**Exercise aim:** Where a line of the records holds the string "textit", copy that line.

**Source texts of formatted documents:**

----------

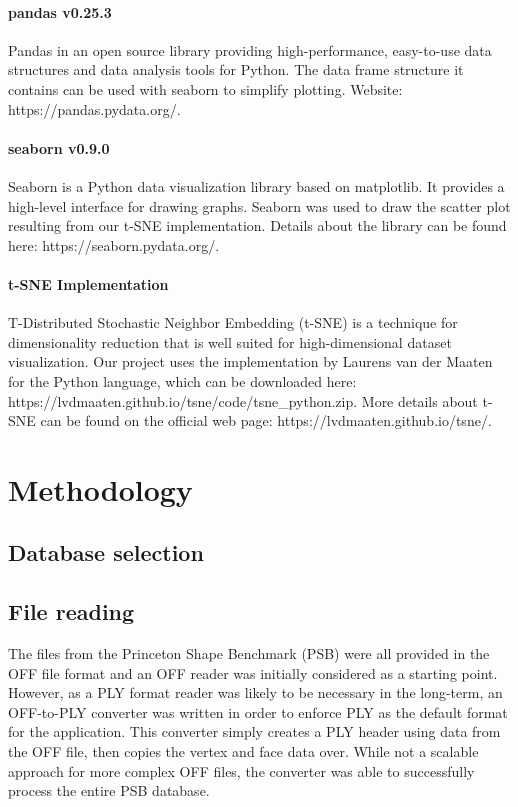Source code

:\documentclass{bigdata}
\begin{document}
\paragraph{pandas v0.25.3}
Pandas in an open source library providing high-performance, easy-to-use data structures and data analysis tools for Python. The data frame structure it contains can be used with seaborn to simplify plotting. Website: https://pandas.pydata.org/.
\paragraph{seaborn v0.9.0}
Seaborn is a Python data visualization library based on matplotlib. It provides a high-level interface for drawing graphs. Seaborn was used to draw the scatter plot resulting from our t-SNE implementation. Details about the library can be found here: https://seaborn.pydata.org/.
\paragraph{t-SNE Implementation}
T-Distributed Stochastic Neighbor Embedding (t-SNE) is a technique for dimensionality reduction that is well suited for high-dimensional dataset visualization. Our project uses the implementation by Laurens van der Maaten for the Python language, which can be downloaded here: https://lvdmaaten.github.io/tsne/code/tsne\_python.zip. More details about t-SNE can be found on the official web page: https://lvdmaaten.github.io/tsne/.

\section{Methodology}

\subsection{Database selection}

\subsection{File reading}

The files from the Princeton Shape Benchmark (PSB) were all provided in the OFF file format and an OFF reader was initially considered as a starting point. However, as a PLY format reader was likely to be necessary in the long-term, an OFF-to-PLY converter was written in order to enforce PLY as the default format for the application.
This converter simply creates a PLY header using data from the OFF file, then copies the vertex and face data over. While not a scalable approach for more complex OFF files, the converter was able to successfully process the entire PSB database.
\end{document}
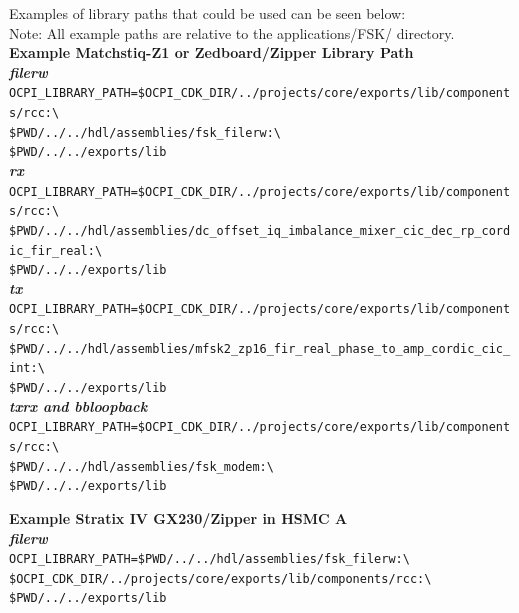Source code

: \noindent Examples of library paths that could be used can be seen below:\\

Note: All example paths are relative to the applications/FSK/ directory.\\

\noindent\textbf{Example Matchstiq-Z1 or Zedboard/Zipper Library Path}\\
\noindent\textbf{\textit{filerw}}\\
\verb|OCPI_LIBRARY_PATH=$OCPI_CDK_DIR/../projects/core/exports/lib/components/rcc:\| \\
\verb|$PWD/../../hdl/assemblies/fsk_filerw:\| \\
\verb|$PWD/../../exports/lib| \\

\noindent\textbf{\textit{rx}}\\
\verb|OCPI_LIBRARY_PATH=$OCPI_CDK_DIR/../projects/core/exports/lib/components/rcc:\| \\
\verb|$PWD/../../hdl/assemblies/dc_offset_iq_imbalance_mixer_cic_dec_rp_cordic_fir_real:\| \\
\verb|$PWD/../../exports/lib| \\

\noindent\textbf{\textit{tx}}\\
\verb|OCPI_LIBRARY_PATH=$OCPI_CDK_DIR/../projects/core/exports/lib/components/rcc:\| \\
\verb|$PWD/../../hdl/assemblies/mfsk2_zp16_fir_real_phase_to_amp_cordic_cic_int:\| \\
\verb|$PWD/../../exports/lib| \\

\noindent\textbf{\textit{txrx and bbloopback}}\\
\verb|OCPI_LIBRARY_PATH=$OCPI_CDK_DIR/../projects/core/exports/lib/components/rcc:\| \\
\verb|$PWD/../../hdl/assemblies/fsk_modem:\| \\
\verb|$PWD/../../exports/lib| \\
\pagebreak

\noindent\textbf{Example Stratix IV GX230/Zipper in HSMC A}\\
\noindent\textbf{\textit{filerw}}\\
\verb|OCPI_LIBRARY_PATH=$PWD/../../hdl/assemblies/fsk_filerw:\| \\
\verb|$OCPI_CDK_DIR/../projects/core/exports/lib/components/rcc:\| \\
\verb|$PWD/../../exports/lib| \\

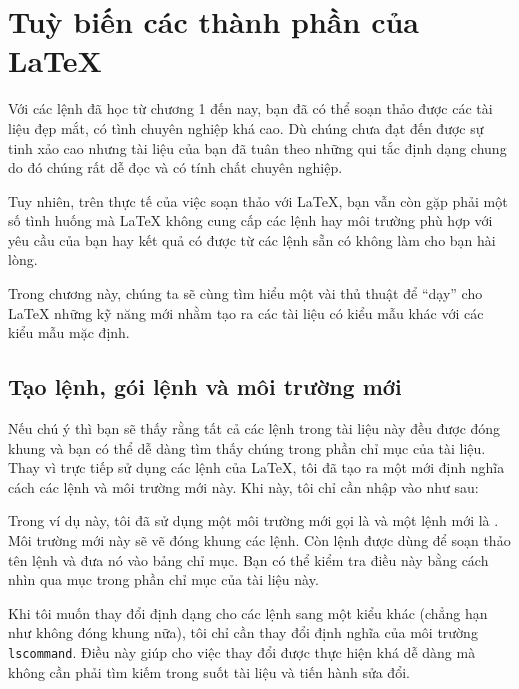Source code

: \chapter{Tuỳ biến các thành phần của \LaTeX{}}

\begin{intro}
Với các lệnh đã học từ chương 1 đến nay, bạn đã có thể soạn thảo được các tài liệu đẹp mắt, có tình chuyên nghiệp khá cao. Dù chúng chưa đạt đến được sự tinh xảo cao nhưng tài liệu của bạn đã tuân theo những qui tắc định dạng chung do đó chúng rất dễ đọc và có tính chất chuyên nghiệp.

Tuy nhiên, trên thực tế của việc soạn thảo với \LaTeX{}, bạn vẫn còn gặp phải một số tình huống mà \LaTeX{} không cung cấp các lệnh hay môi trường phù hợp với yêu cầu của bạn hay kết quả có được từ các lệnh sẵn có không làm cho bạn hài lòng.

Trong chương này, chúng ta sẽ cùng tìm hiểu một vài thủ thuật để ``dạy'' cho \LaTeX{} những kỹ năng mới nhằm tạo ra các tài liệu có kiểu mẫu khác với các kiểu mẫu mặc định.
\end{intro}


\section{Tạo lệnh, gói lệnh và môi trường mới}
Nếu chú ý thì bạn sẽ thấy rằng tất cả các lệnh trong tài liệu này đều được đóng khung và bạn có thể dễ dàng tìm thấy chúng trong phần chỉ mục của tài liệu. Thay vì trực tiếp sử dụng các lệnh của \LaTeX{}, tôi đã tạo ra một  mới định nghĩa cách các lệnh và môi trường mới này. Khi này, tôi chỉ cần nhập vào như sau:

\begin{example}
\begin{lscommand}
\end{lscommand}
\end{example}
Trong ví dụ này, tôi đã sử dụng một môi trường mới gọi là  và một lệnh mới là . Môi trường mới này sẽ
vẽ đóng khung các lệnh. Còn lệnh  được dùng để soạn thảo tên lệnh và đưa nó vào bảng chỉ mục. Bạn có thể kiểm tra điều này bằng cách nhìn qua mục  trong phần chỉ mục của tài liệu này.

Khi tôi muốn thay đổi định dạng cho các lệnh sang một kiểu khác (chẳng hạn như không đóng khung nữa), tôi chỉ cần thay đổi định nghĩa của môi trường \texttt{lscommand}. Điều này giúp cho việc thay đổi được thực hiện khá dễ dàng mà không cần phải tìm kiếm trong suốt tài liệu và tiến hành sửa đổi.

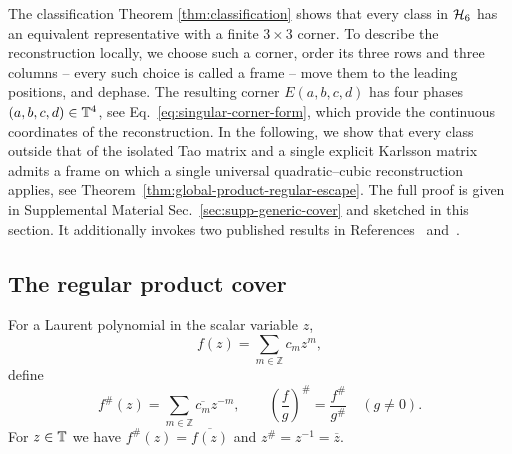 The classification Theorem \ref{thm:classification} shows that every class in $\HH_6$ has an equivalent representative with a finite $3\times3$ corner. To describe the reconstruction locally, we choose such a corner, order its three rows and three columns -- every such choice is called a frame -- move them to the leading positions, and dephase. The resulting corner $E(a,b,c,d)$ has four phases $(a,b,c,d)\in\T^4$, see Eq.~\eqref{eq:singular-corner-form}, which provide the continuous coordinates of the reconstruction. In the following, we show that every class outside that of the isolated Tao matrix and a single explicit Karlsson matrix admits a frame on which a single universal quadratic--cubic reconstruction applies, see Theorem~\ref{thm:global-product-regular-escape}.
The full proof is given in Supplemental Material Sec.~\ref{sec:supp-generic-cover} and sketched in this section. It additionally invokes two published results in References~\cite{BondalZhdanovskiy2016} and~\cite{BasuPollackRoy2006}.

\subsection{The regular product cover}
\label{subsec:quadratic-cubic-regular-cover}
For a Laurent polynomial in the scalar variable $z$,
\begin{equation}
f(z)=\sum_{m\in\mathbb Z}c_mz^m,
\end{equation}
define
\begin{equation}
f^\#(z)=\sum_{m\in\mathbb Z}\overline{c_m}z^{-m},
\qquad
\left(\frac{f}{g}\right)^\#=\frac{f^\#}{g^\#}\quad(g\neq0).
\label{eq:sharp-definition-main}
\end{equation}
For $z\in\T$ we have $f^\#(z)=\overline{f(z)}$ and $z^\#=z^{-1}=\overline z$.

----------

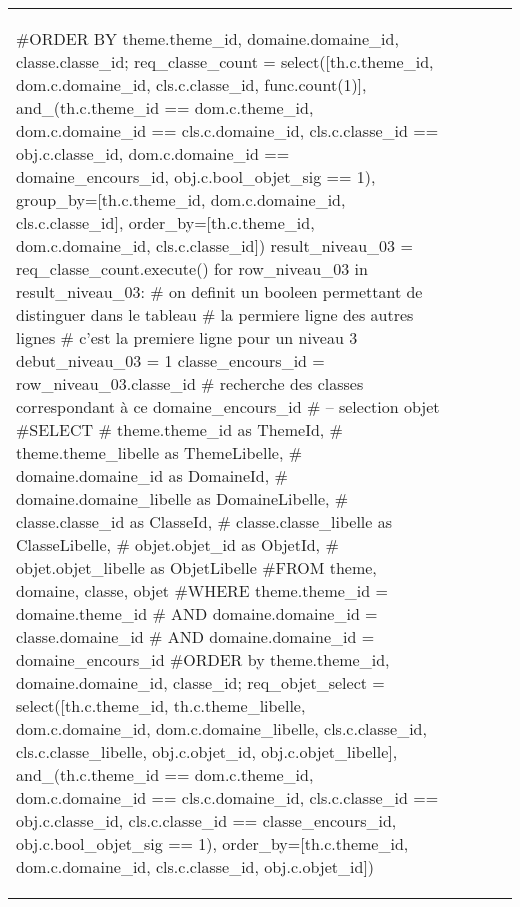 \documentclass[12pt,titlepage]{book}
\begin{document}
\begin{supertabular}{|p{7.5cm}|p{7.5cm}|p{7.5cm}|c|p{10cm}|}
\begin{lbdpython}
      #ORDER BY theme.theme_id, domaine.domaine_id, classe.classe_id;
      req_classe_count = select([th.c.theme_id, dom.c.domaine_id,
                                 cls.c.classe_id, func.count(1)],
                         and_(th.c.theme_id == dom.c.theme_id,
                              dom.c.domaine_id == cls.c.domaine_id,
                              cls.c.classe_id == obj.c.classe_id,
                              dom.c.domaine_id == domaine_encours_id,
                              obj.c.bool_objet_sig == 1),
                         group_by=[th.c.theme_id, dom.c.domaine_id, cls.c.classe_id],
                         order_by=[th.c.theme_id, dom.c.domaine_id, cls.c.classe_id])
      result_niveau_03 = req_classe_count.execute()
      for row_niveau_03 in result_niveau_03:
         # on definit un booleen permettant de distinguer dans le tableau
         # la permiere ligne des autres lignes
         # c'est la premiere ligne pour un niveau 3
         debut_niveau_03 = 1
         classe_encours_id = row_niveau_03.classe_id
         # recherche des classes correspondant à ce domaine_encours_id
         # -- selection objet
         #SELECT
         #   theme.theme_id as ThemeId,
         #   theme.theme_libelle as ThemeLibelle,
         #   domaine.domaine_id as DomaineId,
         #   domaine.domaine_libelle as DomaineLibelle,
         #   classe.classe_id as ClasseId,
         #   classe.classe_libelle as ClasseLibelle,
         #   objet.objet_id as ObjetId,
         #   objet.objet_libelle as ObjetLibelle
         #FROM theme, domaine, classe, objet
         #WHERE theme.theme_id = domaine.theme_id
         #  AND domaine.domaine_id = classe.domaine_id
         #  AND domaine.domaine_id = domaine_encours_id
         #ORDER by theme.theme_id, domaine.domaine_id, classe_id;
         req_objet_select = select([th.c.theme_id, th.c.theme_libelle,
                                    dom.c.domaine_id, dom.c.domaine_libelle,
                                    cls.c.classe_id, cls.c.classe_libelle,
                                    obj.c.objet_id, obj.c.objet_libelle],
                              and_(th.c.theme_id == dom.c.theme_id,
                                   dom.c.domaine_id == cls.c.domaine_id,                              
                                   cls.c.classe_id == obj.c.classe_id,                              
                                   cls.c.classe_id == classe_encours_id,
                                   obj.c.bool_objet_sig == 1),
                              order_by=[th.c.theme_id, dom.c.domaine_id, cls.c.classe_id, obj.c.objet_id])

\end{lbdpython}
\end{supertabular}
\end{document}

----------

**Task response:**
\noindent\textbf{\textit{filerw}}\\
\noindent\textbf{\textit{rx}}\\
\noindent\textbf{\textit{tx}}\\
\noindent\textbf{\textit{txrx and bbloopback}}\\
\noindent\textbf{\textit{filerw}}\\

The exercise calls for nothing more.